Can use two window/shape masks to either visibly draw shapes on top of or cut shapes out of one/some/all layers, which is used to create various effects like spotlights or beams of light (when combined with colour math), interesting shapes when fading in/out the screen, hiding certain objects or parts of the level from view, faking simple additional layer/sprite elements, etc.
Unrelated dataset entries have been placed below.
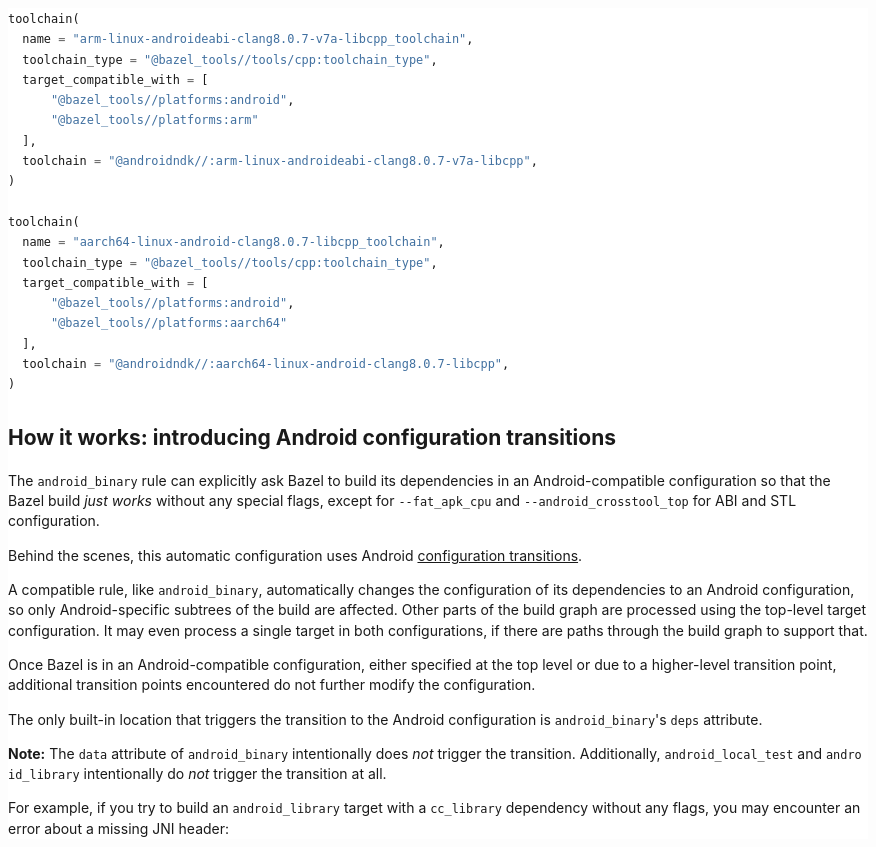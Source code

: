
 ```python
toolchain(
  name = "arm-linux-androideabi-clang8.0.7-v7a-libcpp_toolchain",
  toolchain_type = "@bazel_tools//tools/cpp:toolchain_type",
  target_compatible_with = [
      "@bazel_tools//platforms:android",
      "@bazel_tools//platforms:arm"
  ],
  toolchain = "@androidndk//:arm-linux-androideabi-clang8.0.7-v7a-libcpp",
)

toolchain(
  name = "aarch64-linux-android-clang8.0.7-libcpp_toolchain",
  toolchain_type = "@bazel_tools//tools/cpp:toolchain_type",
  target_compatible_with = [
      "@bazel_tools//platforms:android",
      "@bazel_tools//platforms:aarch64"
  ],
  toolchain = "@androidndk//:aarch64-linux-android-clang8.0.7-libcpp",
)
```

## How it works: introducing Android configuration transitions

The `android_binary` rule can explicitly ask Bazel to build its dependencies in
an Android-compatible configuration so that the Bazel build *just works* without
any special flags, except for `--fat_apk_cpu` and `--android_crosstool_top` for
ABI and STL configuration.

Behind the scenes, this automatic configuration uses Android [configuration
transitions](skylark/rules.html#configurations).

A compatible rule, like `android_binary`, automatically changes the
configuration of its dependencies to an Android configuration, so only
Android-specific subtrees of the build are affected. Other parts of the build
graph are processed using the top-level target configuration. It may even
process a single target in both configurations, if there are paths through the
build graph to support that.

Once Bazel is in an Android-compatible configuration, either specified at the
top level or due to a higher-level transition point, additional transition
points encountered do not further modify the configuration.

The only built-in location that triggers the transition to the Android
configuration is `android_binary`'s `deps` attribute.

**Note:** The `data` attribute of `android_binary` intentionally does *not*
trigger the transition. Additionally, `android_local_test` and `android_library`
intentionally do *not* trigger the transition at all.

For example, if you try to build an `android_library` target with a `cc_library`
dependency without any flags, you may encounter an error about a missing JNI
header:

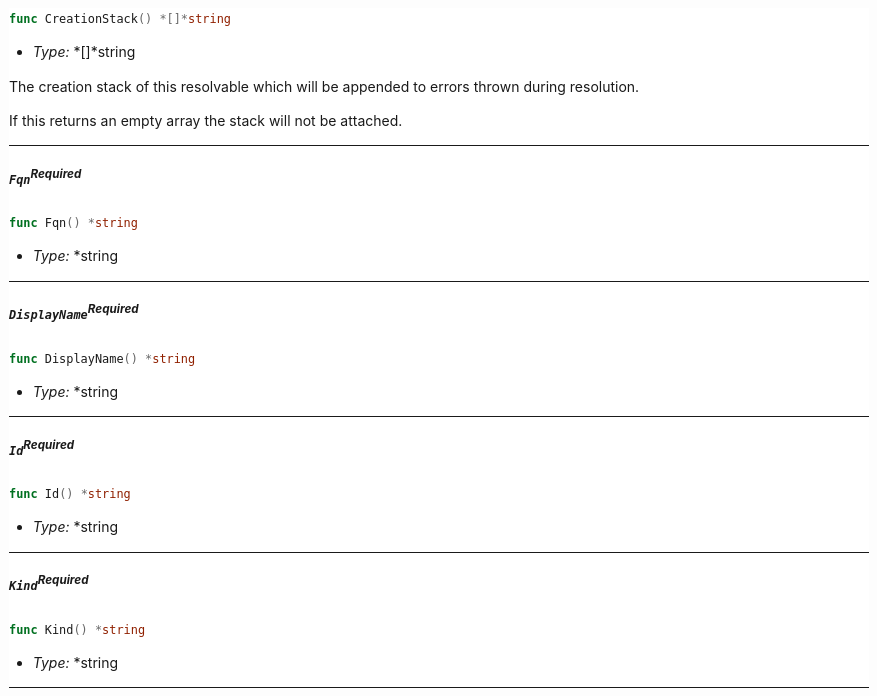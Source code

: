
 ```go
func CreationStack() *[]*string
```

- *Type:* *[]*string

The creation stack of this resolvable which will be appended to errors thrown during resolution.

If this returns an empty array the stack will not be attached.

---

##### `Fqn`<sup>Required</sup> <a name="Fqn" id="@cdktf/provider-datadog.dataDatadogSoftwareCatalog.DataDatadogSoftwareCatalogEntitiesOutputReference.property.fqn"></a>

```go
func Fqn() *string
```

- *Type:* *string

---

##### `DisplayName`<sup>Required</sup> <a name="DisplayName" id="@cdktf/provider-datadog.dataDatadogSoftwareCatalog.DataDatadogSoftwareCatalogEntitiesOutputReference.property.displayName"></a>

```go
func DisplayName() *string
```

- *Type:* *string

---

##### `Id`<sup>Required</sup> <a name="Id" id="@cdktf/provider-datadog.dataDatadogSoftwareCatalog.DataDatadogSoftwareCatalogEntitiesOutputReference.property.id"></a>

```go
func Id() *string
```

- *Type:* *string

---

##### `Kind`<sup>Required</sup> <a name="Kind" id="@cdktf/provider-datadog.dataDatadogSoftwareCatalog.DataDatadogSoftwareCatalogEntitiesOutputReference.property.kind"></a>

```go
func Kind() *string
```

- *Type:* *string

---
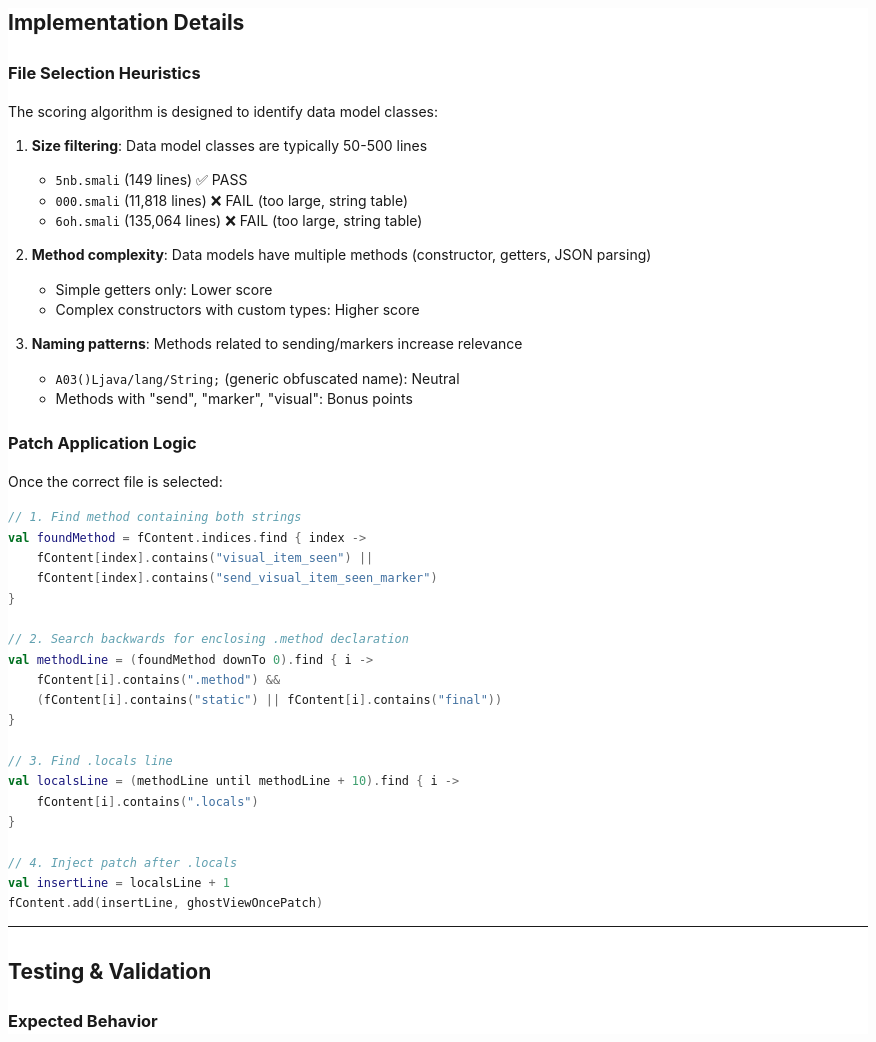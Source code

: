 ## Implementation Details

### File Selection Heuristics

The scoring algorithm is designed to identify data model classes:

1. **Size filtering**: Data model classes are typically 50-500 lines
   - `5nb.smali` (149 lines) ✅ PASS
   - `000.smali` (11,818 lines) ❌ FAIL (too large, string table)
   - `6oh.smali` (135,064 lines) ❌ FAIL (too large, string table)

2. **Method complexity**: Data models have multiple methods (constructor, getters, JSON parsing)
   - Simple getters only: Lower score
   - Complex constructors with custom types: Higher score

3. **Naming patterns**: Methods related to sending/markers increase relevance
   - `A03()Ljava/lang/String;` (generic obfuscated name): Neutral
   - Methods with "send", "marker", "visual": Bonus points

### Patch Application Logic

Once the correct file is selected:

```kotlin
// 1. Find method containing both strings
val foundMethod = fContent.indices.find { index ->
    fContent[index].contains("visual_item_seen") || 
    fContent[index].contains("send_visual_item_seen_marker")
}

// 2. Search backwards for enclosing .method declaration
val methodLine = (foundMethod downTo 0).find { i ->
    fContent[i].contains(".method") && 
    (fContent[i].contains("static") || fContent[i].contains("final"))
}

// 3. Find .locals line
val localsLine = (methodLine until methodLine + 10).find { i ->
    fContent[i].contains(".locals")
}

// 4. Inject patch after .locals
val insertLine = localsLine + 1
fContent.add(insertLine, ghostViewOncePatch)
```

---

## Testing & Validation

### Expected Behavior

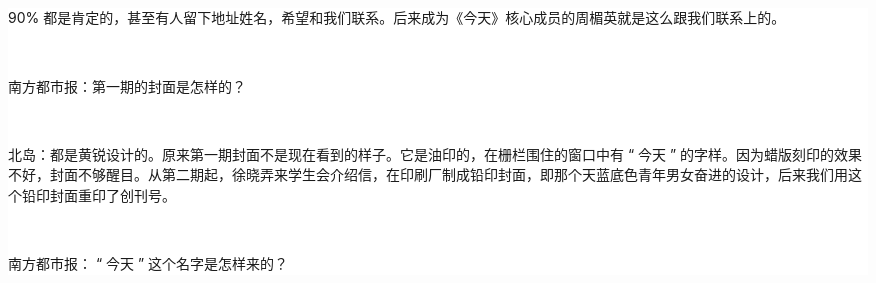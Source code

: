   <span class="s2">
   90%
  </span>
  <span class="s1">
   都是肯定的，甚至有人留下地址姓名，希望和我们联系。后来成为《今天》核心成员的周楣英就是这么跟我们联系上的。
  </span>
 </p>
 <p class="p1">
  <span class="s1">
  </span>
  <br/>
 </p>
 <p class="p2">
  <span class="s1">
   南方都市报：第一期的封面是怎样的？
  </span>
 </p>
 <p class="p1">
  <span class="s1">
  </span>
  <br/>
 </p>
 <p class="p2">
  <span class="s1">
   北岛：都是黄锐设计的。原来第一期封面不是现在看到的样子。它是油印的，在栅栏围住的窗口中有
  </span>
  <span class="s2">
   “
  </span>
  <span class="s1">
   今天
  </span>
  <span class="s2">
   ”
  </span>
  <span class="s1">
   的字样。因为蜡版刻印的效果不好，封面不够醒目。从第二期起，徐晓弄来学生会介绍信，在印刷厂制成铅印封面，即那个天蓝底色青年男女奋进的设计，后来我们用这个铅印封面重印了创刊号。
  </span>
 </p>
 <p class="p1">
  <span class="s1">
  </span>
  <br/>
 </p>
 <p class="p2">
  <span class="s1">
   南方都市报：
  </span>
  <span class="s2">
   “
  </span>
  <span class="s1">
   今天
  </span>
  <span class="s2">
   ”
  </span>
  <span class="s1">
   这个名字是怎样来的？
  </span>
 </p>
 <p class="p1">
  <span class="s1">
  </span>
Can do proper colour math for the likes of transparency effects on both sprites and backgrounds.
Has built-in mosaicing.
Has built-in HDMA that can be used to change the main background colours every single scanline, change scroll speeds on up to four layers at once on every scanline, can be used for afine transforations of a background layer to create all the Mode 7 effects the SNES is known for, can adjust the two window/layer maskes on a per-scanline basis, and much more besides.
Has a higher maximum resolution of 512×448 vs Genesis 320×448.
Can actually use the 448 interlaced mode to properly double the vertical resolution at no extra VRAM or processing cost when in Modes 5 and 6, which is done by allowing the use of built-in double-height background tiles that take the vertical resolution doubling into account (at the cost of the usual third background layer). This works similarly in horizontal 512 mode too.
Can have up to eight channels of PCM sampled sound, and can output audio at a max of 32KHz and 16-bit depth in stereo, which is more than Genesis when playing like for like.
Can do Dobly Surround Sound.
It has eight times as much audio RAM, at 64KB vs 8KB.
Has twice as much work RAM at 128KB vs Genesis’ 64KB.
Can apparently compute roughly 1.7 million CPU instructions per second vs Genesis’ roughly 900,000 (min I’ve read) to 1.4 million (max I’ve read), due the fact the SNES can execute instructions in fewer clock cycles than Genesis (I’ve read 2-3 cycles on SNES and 4-8 cycles on Genesis). And this seems like it’s along the same lines: “every time the m68000 accessed memory, it’s 4 clock cycles wait per 16 bits, whereas the 65816 [is] 1 clock cycle per byte [a byte is 8 bits]. So for instance doing 8-bit operations (very common then), 65816 would have an advantage over the m68000 and be roughly equal for 16-bit operations, just by memory wait time.” Basically, even though the Genesis has a faster CPU, it typically takes more clock cycles to perform instructions.
The standard controller that comes free in the box has nine main inputs, four more than Genesis’ 3-button pad and one more even that Genesis 6-button pad (which over half of Genesis systems didn’t ship with and owners had to pay extra for), with a far more versatile design.
SNES’ total library of official games is roughly 1757 vs Genesis’ at roughly 878.
SNES sold 49.1 million units worldwide. Genesis sold around 35 million (including the bargain-bin $50 Genesis 3 and the various Brazilian models).
SNES has 49 games that sold over one millions copies vs 18 on Genesis.
SNES’ top selling game sold 20.6 million copies. Genesis’ top selling game sold 15 million.
More SNES games still appear in pretty much every Top 100 Games of All Time list than Genesis. For example, IGN’s latest list has seven for SNES and zero for Genesis.
Genesis is very cool and all, and it does indeed have quite a few advantages over SNES, just as SNES clearly has quite a few notable advantages over Genesis, which I think more people should be aware of in modern times, just to make sure the narrative and indeed the facts around these two classsic systems aren’t being constantly distorted and history re-written by certain bad actors.
Now, anyone from the Genesis camp is free to post their own similar list of facts.
Note: I have tried to be as accurate as possible with all the data here, but, if you spot any mistakes, please let me know. If you’re being honest, I’ll update the details accordingly.
PS. Oh, and you can apply the same thinking to some SNES vs PC Engine debate also.